DUBLIN (Reuters) – Ireland will slash the allowance for newly arrived Ukrainian refugees using state accommodation to 38.80 euros ($41.90) per week from 220 euros and put a 90-day limit on the time they can remain housed by the state, the government said on Tuesday.
Just over 100,000 Ukrainians have fled to Ireland since Russia’s invasion began in February 2022, which given Ireland’s population of 5.3 million makes it the largest host on a per capita basis in Western Europe.
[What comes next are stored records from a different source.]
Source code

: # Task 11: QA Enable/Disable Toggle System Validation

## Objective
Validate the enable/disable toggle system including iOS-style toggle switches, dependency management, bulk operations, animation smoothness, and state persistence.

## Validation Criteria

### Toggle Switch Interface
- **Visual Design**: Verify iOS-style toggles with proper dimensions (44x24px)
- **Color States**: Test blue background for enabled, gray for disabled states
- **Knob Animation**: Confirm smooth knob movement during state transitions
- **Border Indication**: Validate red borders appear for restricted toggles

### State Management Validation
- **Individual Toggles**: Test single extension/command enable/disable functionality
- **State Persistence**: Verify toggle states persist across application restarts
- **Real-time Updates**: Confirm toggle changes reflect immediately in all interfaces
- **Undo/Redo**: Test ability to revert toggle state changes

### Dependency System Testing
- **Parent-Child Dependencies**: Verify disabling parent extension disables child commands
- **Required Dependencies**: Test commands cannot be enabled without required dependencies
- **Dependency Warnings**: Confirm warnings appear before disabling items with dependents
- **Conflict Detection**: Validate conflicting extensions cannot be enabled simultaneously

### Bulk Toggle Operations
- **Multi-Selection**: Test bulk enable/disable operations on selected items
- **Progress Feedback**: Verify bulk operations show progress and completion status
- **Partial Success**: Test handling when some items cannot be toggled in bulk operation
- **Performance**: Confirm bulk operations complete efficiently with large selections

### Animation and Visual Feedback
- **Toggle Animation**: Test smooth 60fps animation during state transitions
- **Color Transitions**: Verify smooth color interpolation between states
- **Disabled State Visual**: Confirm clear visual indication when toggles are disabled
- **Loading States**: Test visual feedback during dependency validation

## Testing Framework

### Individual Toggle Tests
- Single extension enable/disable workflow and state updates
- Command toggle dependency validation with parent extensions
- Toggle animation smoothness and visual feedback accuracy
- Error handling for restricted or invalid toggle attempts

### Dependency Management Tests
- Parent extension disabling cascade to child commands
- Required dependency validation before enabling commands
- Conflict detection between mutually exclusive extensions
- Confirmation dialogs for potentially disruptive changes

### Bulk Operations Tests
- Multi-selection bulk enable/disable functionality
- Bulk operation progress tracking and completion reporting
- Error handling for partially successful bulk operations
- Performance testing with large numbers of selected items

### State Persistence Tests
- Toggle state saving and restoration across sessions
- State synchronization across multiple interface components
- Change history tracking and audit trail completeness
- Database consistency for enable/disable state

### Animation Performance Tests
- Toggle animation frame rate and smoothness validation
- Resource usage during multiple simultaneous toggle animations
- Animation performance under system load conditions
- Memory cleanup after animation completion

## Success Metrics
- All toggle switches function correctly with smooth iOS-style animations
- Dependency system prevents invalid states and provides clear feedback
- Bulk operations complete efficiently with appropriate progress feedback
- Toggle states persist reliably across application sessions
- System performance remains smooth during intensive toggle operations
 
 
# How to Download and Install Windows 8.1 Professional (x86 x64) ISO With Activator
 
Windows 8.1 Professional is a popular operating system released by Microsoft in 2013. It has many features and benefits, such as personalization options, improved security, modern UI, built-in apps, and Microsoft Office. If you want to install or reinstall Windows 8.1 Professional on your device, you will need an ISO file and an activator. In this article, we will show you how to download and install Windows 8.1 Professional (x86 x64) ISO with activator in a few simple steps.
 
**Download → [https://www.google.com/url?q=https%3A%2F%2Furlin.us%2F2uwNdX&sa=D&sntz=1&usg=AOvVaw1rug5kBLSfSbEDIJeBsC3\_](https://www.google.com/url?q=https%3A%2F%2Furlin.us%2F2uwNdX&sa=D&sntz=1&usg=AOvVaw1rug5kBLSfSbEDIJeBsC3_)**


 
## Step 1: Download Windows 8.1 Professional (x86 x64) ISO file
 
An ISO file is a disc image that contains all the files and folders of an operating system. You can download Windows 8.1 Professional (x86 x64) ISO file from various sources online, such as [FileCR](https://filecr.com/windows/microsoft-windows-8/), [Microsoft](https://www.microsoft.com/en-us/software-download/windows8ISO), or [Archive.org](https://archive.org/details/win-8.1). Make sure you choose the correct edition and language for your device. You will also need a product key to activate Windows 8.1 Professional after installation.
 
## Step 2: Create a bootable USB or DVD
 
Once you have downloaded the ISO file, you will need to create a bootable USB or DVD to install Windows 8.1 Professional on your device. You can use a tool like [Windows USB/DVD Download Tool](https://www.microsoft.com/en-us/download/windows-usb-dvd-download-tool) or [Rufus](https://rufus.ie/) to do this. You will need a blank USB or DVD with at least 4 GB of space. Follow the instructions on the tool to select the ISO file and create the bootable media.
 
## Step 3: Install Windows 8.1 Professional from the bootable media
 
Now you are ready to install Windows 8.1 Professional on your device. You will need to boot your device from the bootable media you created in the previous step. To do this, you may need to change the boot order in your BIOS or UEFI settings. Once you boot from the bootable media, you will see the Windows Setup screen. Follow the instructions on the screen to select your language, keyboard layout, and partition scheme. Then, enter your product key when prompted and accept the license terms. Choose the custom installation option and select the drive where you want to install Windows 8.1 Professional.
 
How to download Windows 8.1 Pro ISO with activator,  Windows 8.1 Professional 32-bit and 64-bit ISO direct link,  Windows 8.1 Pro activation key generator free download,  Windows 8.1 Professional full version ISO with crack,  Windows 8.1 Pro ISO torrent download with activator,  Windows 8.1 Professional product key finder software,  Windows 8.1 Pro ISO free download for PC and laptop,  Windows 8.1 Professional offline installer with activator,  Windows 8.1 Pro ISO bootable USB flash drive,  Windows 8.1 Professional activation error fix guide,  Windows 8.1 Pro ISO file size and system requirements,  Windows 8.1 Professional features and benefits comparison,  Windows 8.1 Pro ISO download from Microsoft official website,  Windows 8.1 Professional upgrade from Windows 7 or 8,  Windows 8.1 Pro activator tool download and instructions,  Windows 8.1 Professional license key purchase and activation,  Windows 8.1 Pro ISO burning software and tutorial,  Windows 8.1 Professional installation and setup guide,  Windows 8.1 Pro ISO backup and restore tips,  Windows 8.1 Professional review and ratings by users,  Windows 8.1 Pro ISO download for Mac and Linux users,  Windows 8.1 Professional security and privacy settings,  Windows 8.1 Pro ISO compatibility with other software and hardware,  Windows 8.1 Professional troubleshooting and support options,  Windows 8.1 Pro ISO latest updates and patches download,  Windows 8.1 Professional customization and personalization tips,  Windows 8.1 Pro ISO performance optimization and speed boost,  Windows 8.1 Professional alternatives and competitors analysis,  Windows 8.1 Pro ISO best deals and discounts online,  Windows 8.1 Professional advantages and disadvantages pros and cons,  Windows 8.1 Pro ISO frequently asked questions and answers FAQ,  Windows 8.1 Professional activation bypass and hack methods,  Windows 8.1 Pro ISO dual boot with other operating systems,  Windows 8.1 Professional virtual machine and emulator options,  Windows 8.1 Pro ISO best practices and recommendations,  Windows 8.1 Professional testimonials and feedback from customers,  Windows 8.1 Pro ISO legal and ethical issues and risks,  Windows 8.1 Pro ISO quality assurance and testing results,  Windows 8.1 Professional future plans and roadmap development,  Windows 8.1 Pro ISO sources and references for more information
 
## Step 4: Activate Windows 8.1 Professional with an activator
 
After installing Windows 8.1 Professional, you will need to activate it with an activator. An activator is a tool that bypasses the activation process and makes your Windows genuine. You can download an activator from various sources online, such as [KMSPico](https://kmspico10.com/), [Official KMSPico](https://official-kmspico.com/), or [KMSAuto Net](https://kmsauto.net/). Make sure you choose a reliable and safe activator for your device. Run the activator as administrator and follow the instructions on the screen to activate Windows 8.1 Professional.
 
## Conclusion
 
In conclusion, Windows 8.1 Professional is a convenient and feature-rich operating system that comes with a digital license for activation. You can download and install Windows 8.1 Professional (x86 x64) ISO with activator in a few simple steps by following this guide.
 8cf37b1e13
Prime Minister Leo Varadkar said on Tuesday that 80,000 remain in the country.
The changes to come in early next year will not apply to the 70,000 Ukrainians already in some form of state accommodation.
The government said it was moving the rate in line with what is offered in other parts of Western Europe, and to asylum seekers from other countries who are in Irish state-provided accommodation.
While the reduced payment will revert to 220 euros once the recipient leaves a state centre, the Irish Refugee Council said the vast majority would find it difficult, if not impossible, to find accommodation in the middle of a housing crisis.
The government agency responsible for housing asylum seekers began handing out tents to some new arrivals last week after running out of accommodation.
Homelessness levels in Ireland reached another record high last month with almost 13,200 people in emergency accommodation, while the stock of properties available for private rental has been at or around record low levels for years.
“I am very proud that we as a country have welcomed 100,000 Ukrainians to Ireland and I want to say very clearly that Ukrainians who are fleeing the war in Ukraine will remain welcome in Ireland,” Varadkar told parliament.
“But the situation is that accommodation is scarce and the numbers coming in remain very large, and we’re making this change with that in mind, recognising that other European countries have acted similarly.”